Requirement: The lines to output run from the first line of the entries below through the line containing "1. Clone this"; copy them exactly and leave out pictures.

Data supplied:
========

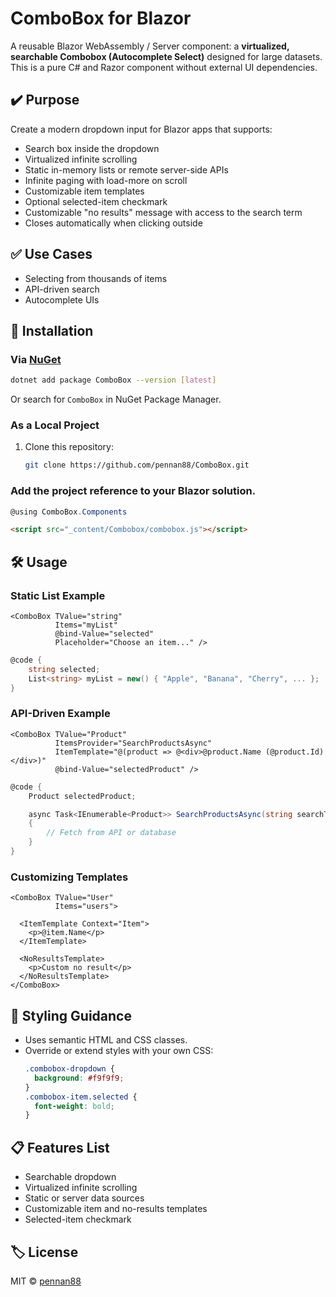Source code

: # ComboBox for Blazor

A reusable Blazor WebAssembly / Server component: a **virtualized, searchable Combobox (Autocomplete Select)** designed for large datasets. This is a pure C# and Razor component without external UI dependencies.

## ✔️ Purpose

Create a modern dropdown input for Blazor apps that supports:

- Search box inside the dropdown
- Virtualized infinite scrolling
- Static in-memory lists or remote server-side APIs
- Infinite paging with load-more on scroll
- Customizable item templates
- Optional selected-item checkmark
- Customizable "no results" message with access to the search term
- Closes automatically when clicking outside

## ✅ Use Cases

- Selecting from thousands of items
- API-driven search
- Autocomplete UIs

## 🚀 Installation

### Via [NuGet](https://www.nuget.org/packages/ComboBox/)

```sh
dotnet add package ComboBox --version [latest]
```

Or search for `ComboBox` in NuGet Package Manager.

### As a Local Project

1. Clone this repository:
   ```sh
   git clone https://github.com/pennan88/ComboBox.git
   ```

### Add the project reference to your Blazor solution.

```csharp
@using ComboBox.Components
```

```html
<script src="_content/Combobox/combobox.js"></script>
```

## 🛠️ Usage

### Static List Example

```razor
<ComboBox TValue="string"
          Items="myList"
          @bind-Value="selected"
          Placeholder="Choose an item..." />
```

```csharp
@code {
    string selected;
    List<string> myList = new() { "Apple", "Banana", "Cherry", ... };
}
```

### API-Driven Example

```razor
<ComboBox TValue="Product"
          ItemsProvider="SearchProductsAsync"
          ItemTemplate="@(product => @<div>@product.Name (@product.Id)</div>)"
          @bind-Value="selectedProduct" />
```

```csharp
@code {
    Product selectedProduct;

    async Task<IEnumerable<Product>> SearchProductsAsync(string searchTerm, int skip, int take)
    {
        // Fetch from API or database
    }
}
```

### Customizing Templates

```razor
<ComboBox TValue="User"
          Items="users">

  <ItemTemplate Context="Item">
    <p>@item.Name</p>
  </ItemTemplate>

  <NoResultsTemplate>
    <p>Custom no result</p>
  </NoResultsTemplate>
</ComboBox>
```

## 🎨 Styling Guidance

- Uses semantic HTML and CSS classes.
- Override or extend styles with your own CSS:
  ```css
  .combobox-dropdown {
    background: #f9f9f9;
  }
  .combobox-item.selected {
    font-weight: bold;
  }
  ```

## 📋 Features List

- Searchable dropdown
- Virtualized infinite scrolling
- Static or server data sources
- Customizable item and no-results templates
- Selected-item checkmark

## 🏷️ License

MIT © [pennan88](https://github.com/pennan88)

========

Output:
Source code

: # ComboBox for Blazor

A reusable Blazor WebAssembly / Server component: a **virtualized, searchable Combobox (Autocomplete Select)** designed for large datasets. This is a pure C# and Razor component without external UI dependencies.

## ✔️ Purpose

Create a modern dropdown input for Blazor apps that supports:

- Search box inside the dropdown
- Virtualized infinite scrolling
- Static in-memory lists or remote server-side APIs
- Infinite paging with load-more on scroll
- Customizable item templates
- Optional selected-item checkmark
- Customizable "no results" message with access to the search term
- Closes automatically when clicking outside

## ✅ Use Cases

- Selecting from thousands of items
- API-driven search
- Autocomplete UIs

## 🚀 Installation

### Via [NuGet](https://www.nuget.org/packages/ComboBox/)

```sh
dotnet add package ComboBox --version [latest]
```

Or search for `ComboBox` in NuGet Package Manager.

### As a Local Project

1. Clone this repository:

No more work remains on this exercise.